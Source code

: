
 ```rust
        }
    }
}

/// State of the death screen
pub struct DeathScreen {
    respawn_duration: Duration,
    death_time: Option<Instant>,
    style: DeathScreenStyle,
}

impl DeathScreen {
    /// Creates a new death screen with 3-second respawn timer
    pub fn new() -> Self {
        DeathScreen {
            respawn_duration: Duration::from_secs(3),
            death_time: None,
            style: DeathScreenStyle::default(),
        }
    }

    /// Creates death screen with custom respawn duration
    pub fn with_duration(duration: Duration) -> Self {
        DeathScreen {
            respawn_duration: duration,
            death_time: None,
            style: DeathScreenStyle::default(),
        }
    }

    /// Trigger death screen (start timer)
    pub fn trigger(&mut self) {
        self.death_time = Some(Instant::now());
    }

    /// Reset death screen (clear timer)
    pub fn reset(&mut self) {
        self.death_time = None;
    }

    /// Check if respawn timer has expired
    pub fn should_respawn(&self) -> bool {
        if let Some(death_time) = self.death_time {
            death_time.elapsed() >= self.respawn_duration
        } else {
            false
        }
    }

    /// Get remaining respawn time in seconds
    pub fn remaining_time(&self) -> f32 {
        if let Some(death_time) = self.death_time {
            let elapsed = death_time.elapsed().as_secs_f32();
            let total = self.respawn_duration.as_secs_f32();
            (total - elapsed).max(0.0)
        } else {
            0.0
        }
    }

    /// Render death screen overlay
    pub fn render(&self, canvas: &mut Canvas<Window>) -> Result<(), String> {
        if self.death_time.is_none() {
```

= = =

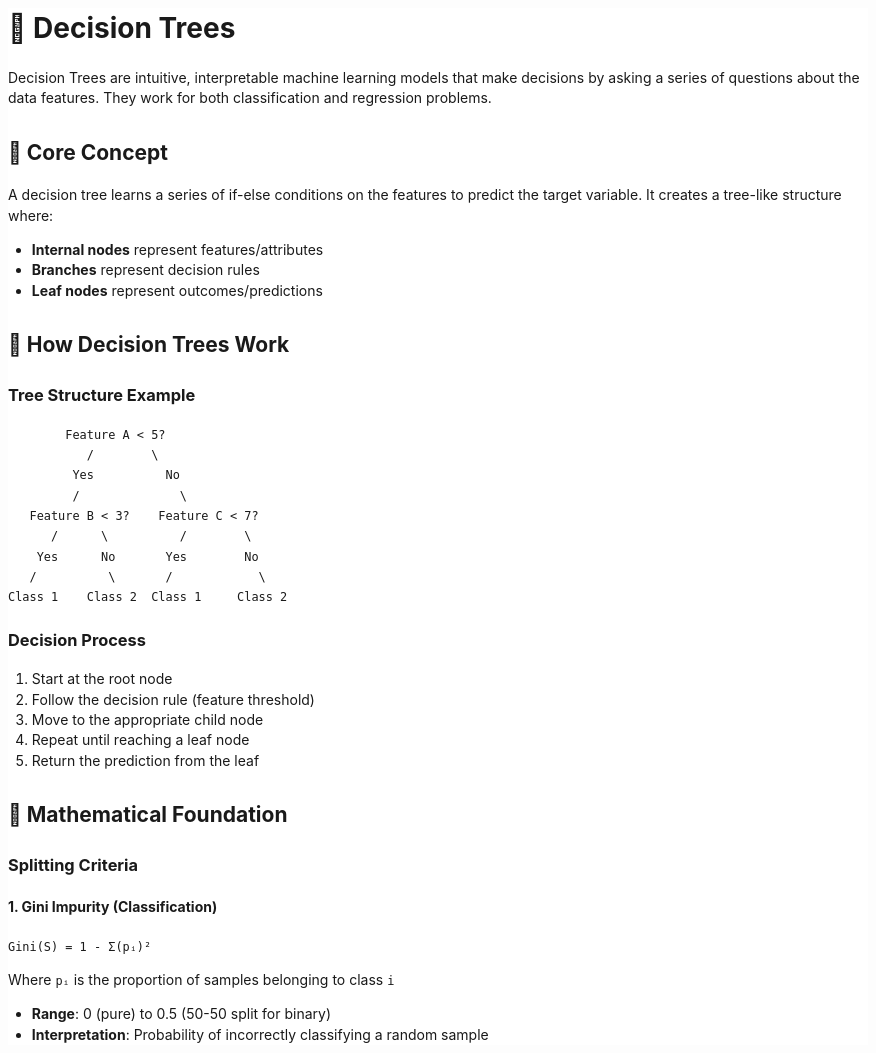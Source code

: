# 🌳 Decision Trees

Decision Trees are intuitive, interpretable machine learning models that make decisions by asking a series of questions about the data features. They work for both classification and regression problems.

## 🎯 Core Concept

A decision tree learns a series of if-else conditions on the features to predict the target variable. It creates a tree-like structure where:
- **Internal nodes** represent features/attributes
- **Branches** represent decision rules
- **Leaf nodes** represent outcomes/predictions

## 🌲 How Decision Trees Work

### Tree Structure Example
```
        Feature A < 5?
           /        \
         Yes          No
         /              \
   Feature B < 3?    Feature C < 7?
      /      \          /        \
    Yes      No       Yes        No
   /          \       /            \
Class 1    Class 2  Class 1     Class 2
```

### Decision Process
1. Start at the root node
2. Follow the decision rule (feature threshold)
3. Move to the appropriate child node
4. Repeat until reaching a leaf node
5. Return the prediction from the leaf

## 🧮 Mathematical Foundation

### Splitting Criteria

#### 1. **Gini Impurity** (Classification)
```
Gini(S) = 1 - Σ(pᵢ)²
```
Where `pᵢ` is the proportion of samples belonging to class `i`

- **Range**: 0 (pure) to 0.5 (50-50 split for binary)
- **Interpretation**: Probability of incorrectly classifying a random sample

= = =

> TASK DETAILS:
The answer must consist of every line above that contains the word "Trees".

> SOLUTION:
:# 🌳 Decision Trees
Decision Trees are intuitive, interpretable machine learning models that make decisions by asking a series of questions about the data features. They work for both classification and regression problems.
## 🌲 How Decision Trees Work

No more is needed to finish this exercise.